Daily Maverick

Pedals and plants for a better life

- Marcela Guerrero Casas Marcela Guerrero Casas is founder and former MD of Open Streets Cape Town.

If it weren’t for the news of a second wave wreaking havoc in Europe and other parts of the world, one could be forgiven for thinking Covid-19 was just a bad nightmare from which were starting to wake up.

Apart from the tragic loss of life, the desperate levels of unemployme­nt and economic hardship in South Africa will be with us for months, perhaps years, to come. Yet some of the responses to the crisis have shed light on what is possible when people take action in their own neighbourh­oods.

Two things give me great hope at the moment: gardens and bicycles. With regard to the first, I must confess, my thumbs don’t have a speck of green on them. But the bicycle, which has made an appearance at key moments throughout my life, most recently in 2012 when the dream of Open Streets began, seems to have returned to give hope and inspire action.

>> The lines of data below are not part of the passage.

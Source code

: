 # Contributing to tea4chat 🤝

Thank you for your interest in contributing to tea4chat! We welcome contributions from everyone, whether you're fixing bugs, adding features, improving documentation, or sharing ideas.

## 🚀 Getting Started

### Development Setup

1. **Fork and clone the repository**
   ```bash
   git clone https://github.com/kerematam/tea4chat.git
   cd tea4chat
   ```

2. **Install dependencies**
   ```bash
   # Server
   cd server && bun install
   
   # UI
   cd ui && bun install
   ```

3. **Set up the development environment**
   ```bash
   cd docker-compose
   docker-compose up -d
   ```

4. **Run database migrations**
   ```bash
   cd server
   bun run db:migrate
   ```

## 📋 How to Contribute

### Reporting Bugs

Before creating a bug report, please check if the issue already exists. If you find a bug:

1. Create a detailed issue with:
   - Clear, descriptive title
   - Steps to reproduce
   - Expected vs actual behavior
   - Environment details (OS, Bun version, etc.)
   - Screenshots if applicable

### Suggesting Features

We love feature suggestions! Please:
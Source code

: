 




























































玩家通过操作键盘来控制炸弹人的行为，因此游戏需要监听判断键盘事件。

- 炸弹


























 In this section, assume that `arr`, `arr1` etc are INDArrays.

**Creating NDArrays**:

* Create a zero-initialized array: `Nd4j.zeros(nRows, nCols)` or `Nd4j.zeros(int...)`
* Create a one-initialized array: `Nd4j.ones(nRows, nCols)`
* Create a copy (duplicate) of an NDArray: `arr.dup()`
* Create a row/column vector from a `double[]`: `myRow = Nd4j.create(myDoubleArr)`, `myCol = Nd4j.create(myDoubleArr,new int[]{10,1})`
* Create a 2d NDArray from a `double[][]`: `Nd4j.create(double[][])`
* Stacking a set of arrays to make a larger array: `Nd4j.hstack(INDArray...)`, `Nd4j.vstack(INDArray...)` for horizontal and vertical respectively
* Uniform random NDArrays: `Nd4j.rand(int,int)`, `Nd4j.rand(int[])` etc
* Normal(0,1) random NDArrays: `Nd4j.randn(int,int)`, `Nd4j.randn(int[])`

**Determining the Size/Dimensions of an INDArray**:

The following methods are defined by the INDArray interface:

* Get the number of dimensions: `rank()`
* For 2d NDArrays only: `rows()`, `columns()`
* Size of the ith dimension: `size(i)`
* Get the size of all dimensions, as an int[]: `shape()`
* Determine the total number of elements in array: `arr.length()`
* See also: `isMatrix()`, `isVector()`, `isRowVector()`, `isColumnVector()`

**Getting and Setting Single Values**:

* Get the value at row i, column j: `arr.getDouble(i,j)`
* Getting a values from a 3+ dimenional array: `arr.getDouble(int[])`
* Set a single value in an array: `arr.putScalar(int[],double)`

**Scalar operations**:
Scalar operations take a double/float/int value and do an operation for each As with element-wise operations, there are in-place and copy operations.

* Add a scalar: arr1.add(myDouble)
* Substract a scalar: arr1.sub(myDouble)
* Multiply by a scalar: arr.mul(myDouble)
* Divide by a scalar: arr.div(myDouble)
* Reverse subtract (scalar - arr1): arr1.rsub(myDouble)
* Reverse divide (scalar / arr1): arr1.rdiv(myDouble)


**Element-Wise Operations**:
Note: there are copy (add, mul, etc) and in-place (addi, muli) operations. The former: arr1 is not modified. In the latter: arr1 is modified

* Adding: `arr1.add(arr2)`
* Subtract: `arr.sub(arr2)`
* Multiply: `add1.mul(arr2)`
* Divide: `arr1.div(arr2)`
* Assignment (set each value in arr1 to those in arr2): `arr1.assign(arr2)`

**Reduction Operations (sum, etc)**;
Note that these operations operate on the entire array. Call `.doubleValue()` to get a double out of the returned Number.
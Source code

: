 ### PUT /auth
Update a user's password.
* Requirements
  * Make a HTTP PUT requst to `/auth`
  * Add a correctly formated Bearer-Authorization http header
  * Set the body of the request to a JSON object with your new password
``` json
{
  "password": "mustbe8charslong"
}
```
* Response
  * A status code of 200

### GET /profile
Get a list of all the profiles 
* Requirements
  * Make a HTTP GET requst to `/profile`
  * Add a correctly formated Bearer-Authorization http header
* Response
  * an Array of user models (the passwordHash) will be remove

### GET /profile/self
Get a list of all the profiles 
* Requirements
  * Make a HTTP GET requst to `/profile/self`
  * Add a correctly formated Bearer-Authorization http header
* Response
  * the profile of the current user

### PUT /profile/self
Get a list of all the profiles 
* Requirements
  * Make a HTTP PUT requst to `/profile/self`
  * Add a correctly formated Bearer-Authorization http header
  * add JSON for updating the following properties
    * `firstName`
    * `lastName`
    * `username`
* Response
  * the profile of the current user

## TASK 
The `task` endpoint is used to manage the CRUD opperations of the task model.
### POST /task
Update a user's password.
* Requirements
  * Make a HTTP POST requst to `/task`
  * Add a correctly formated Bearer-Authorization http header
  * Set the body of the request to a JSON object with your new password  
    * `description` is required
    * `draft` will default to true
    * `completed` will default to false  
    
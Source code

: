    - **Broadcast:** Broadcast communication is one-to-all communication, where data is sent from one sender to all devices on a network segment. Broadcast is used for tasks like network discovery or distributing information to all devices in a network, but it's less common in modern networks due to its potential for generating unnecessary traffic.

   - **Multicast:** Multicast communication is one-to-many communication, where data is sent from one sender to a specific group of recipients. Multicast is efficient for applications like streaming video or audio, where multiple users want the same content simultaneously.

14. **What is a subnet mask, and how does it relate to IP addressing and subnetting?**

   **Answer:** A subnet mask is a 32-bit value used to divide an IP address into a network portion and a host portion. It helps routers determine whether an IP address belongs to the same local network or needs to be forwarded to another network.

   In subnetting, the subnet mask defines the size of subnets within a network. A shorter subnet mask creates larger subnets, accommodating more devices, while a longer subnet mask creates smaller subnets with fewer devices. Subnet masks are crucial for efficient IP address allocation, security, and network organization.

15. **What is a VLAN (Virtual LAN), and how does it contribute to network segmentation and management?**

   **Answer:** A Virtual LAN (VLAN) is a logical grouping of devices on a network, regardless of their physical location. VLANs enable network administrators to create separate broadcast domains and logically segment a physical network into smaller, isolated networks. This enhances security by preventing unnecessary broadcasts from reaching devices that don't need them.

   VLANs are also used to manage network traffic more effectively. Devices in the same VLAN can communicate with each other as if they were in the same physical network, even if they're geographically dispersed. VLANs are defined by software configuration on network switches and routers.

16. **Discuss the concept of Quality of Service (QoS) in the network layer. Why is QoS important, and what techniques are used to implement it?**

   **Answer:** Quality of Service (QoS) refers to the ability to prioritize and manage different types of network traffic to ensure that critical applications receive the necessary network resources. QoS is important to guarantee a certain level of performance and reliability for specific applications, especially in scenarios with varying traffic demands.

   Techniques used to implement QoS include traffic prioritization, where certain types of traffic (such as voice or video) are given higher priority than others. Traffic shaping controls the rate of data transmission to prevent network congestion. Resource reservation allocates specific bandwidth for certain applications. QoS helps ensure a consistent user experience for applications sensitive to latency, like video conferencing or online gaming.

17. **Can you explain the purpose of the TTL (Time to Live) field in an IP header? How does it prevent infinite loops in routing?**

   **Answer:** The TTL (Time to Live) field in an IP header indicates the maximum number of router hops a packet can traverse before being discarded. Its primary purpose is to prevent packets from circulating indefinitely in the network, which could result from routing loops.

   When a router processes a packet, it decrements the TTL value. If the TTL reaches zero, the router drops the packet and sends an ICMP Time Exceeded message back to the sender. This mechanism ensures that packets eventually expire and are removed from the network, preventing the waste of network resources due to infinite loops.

Globally, there has been increased interest in “growing fruit and vegetables at home”. In Cape Town I have witnessed how this has happened at various scales. In some cases, the desire came from wanting to do something locally, as was the case with Tana Paddock, an activist of various causes who got involved with a group of neighbours in building a garden outside the Sea Point library. I saw her go from thinking about what would be a simple and Covid-wise way to engage with her community to spending days and days gardening and mobilising others to join her.

In other cases, it came from a place of knowledge and experience that highlights how food security and resilience will become a priority in our response to the crisis and in the future as a whole.

A virtuous cycle ensues when we take ownership of our surroundin­gs – those we share with our fellow humans and which, as the pandemic has highlighte­d, have fundamenta­l value in how we bounce back.

It is the “in-between spaces” – which during lockdown we were prevented from inhabiting, sometimes due to strange reasoning – that hold so much value and potential to help us lay down foundation­s for what the optimists among us hail as the process of building back better.

This inevitably takes me to the streets. Having spent many years thinking about how these public spaces could serve as conduits to connect, I found it poignant that despite lockdown travel bans, connection­s were being made through online conversati­ons and initiative­s such as the community action networks (CANs).

Those networks have evolved with time. As with all volunteer-based initiative­s, some have not lasted. But in other cases, they have become platforms that can respond to other needs.

Last weekend, for instance, a bicycle ride was organised to physically connect not just some of the volunteers still involved in the CANs, but also whole neighbourh­oods that would not normally connect despite being directly linked by a 1km stretch of road. This is the case for Langa and Bonteheuwe­l. As Mzikhona Mgedle, one of the bicycle ride organisers who is working to set up Langa’s first Bicycle Hub, said: “We are so close but yet so far and the bicycle makes it possible for us to connect in many ways.”

The bicycle is indeed a good antidote to Covid. In addition to enabling physical distancing while travelling outdoors and contributi­ng to physical and mental health in general, it also builds social cohesion. The many bicycle-inspired actions in Langa and Khayelitsh­a are just the tip of the iceberg. More people on bikes means an economic opportunit­y for local entreprene­urs, as well as more eyes on the street, which helps increase safety and shows a new way of travelling from A to B. It also shows a practical and direct way to respond to climate change, a challenge that has felt intractabl­e. Bicycles, for good reason, have been touted as the solution to many social ills.

The Covid nightmare is far from over and even though we have learnt to live with some of the limitation­s and rules, we are yet to figure out what this “new normal” entails. Some of it will be the exacerbati­on of the pre-existing conditions our city exhibited well before Covid-19, and some we might not yet fathom.

In any case, as my friend Mike Freedman likes to say, there is always something beautiful about working for the place we choose as home. This rings truer than ever, as finding things that bring us collective joy and help us build relationsh­ips at neighbourh­ood level is the best way to overcome a global pandemic. Bicycles and gardens might be part of that long-term response.